:: Your task ::
Somewhere below is a line with "### **5. Visual Question Answering (VQA)**" and, later, a line with "### **1. Healthcare**"; repeat those two lines and all the lines between them, exactly as they are.

:: Input for this task ::

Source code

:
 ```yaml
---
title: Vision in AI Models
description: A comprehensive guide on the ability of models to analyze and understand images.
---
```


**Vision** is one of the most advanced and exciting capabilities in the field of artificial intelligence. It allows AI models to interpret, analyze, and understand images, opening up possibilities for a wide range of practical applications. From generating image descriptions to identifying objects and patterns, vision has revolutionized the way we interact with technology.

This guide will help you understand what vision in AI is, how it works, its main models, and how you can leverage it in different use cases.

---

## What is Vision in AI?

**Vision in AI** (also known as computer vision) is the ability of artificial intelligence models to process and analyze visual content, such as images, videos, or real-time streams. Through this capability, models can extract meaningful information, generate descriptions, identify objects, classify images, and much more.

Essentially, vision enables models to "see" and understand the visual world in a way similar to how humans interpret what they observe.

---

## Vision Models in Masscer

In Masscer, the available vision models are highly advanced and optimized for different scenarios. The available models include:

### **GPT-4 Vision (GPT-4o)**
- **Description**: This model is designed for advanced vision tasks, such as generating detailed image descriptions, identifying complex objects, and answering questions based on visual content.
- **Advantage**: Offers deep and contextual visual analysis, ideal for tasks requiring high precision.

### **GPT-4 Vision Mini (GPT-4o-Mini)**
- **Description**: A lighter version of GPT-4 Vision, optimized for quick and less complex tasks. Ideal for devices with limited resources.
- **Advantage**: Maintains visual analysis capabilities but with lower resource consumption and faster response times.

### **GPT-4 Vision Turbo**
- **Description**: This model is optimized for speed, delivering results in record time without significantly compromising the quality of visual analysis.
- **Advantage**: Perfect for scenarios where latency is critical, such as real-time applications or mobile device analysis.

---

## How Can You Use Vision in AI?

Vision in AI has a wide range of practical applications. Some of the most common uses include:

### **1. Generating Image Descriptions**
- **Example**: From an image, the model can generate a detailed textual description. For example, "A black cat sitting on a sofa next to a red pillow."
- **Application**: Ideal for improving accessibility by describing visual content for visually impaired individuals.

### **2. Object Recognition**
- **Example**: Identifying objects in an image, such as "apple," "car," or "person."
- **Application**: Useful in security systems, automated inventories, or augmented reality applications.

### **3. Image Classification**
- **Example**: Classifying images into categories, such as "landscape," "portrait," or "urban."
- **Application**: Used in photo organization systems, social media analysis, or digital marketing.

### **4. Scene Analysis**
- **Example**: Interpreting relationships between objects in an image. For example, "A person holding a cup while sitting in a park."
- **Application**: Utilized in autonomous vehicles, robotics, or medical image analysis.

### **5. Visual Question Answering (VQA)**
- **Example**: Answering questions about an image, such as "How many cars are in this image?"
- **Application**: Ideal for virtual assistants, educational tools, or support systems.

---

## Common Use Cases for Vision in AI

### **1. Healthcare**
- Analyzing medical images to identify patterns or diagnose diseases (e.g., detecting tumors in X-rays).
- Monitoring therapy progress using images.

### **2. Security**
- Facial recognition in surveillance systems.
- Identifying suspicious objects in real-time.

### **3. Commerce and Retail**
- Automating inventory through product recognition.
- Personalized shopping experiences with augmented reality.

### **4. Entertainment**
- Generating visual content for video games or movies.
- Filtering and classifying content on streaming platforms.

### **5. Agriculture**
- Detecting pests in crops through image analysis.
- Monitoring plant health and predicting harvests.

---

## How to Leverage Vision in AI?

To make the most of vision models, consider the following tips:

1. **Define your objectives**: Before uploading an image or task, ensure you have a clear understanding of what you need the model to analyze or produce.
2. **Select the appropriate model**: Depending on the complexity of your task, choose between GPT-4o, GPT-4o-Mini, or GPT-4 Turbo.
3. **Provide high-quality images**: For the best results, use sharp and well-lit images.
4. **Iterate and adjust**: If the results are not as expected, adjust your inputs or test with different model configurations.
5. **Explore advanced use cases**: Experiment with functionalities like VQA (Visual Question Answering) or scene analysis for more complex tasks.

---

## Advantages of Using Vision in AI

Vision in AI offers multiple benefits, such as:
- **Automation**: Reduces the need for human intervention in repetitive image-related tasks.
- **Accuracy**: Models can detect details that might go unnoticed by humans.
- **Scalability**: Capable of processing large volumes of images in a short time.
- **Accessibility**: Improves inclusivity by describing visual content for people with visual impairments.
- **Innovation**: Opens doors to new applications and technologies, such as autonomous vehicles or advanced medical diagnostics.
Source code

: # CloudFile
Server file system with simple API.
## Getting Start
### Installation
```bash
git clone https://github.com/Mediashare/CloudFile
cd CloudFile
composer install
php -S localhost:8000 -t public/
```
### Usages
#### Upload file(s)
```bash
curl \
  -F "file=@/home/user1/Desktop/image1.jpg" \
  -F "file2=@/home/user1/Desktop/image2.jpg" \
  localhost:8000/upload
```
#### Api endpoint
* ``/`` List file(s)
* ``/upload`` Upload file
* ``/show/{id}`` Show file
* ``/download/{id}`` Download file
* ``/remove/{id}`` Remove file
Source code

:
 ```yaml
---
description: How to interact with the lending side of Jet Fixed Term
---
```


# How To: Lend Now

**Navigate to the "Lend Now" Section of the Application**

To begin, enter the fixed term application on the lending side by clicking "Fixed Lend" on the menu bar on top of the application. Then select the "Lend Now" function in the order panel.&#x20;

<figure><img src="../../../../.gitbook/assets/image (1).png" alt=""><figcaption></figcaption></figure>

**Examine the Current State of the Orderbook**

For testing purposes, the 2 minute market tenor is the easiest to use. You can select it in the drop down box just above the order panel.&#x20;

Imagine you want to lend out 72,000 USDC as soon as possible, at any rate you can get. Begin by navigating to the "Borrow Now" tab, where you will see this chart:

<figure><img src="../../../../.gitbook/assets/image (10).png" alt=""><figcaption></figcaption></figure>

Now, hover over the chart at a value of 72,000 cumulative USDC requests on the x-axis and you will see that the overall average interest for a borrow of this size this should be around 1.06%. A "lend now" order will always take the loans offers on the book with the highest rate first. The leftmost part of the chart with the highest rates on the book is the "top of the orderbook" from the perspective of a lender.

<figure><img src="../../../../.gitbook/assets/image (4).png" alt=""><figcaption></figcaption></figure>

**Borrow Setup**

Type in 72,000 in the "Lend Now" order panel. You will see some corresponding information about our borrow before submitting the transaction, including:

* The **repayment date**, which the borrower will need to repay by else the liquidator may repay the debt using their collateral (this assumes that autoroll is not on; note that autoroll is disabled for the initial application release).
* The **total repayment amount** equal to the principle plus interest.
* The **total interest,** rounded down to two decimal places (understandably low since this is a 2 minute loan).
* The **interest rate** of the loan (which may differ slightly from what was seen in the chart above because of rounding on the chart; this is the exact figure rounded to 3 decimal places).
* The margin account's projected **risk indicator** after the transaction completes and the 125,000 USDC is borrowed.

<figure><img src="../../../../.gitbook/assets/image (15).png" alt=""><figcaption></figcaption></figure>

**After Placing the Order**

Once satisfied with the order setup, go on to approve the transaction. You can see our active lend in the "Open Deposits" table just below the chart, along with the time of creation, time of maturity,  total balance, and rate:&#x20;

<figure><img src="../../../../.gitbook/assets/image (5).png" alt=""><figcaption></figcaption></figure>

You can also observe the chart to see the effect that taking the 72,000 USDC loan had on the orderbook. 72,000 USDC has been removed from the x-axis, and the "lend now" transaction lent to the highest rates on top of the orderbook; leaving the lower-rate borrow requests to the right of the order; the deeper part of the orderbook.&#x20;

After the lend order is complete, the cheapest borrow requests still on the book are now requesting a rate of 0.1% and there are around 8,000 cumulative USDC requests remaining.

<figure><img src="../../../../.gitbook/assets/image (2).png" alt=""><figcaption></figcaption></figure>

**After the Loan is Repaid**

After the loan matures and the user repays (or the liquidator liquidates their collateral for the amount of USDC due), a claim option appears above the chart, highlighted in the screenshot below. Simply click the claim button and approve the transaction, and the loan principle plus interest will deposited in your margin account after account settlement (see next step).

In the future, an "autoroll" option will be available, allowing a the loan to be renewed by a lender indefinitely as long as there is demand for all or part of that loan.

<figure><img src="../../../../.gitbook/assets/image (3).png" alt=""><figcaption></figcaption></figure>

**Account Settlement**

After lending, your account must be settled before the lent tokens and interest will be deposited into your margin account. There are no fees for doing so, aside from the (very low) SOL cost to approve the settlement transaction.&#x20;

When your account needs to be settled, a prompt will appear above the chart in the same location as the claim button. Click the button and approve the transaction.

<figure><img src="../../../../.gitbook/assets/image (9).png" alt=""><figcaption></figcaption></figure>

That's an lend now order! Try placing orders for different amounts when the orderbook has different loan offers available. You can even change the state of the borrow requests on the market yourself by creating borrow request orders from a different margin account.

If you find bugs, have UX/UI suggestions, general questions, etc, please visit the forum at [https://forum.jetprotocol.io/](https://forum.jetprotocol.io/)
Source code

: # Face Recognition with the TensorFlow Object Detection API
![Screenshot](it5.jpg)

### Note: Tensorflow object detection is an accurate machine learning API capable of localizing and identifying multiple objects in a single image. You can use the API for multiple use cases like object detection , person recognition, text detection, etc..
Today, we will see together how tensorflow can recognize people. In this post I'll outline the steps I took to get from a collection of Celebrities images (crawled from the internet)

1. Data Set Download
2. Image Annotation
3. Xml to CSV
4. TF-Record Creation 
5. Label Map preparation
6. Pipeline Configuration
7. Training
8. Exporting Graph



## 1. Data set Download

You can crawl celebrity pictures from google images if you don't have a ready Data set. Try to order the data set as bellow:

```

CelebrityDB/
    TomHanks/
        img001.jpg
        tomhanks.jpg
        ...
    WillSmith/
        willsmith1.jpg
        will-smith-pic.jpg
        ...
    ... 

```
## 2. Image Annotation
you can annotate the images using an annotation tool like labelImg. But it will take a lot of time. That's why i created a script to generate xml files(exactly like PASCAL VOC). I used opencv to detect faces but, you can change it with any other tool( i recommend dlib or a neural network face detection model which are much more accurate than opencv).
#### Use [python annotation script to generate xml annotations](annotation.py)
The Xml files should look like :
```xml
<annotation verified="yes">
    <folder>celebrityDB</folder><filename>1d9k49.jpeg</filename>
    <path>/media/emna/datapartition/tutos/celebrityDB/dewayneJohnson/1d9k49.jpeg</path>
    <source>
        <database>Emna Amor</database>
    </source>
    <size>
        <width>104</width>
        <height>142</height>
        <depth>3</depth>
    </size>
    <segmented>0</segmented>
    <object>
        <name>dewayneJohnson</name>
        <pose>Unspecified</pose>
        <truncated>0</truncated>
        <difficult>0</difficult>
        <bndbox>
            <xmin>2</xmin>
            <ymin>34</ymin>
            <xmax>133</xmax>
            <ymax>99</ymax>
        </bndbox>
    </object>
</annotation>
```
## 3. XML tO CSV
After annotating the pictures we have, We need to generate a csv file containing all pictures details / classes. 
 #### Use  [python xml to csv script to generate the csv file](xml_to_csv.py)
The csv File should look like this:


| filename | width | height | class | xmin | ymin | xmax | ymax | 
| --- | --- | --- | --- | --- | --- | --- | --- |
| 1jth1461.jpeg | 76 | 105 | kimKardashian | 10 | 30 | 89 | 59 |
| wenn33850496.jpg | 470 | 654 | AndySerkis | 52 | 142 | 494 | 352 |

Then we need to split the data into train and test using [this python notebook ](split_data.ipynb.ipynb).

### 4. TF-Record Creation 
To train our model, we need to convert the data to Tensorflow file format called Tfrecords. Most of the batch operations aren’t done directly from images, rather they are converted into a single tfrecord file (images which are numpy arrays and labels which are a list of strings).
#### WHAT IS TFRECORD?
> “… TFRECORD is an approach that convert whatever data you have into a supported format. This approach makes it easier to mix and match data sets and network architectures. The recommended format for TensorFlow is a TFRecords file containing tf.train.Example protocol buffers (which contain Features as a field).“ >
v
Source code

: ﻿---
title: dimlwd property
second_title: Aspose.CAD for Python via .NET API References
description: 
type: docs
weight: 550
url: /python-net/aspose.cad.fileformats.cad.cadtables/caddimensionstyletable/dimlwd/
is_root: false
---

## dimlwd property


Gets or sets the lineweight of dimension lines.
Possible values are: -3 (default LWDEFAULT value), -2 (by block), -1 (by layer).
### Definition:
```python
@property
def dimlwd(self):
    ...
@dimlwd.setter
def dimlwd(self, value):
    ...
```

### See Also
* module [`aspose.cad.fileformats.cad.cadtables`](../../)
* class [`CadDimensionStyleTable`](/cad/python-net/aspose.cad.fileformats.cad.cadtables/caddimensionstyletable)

:: Solution for this task ::
### **5. Visual Question Answering (VQA)**
- **Example**: Answering questions about an image, such as "How many cars are in this image?"
- **Application**: Ideal for virtual assistants, educational tools, or support systems.

---

## Common Use Cases for Vision in AI

### **1. Healthcare**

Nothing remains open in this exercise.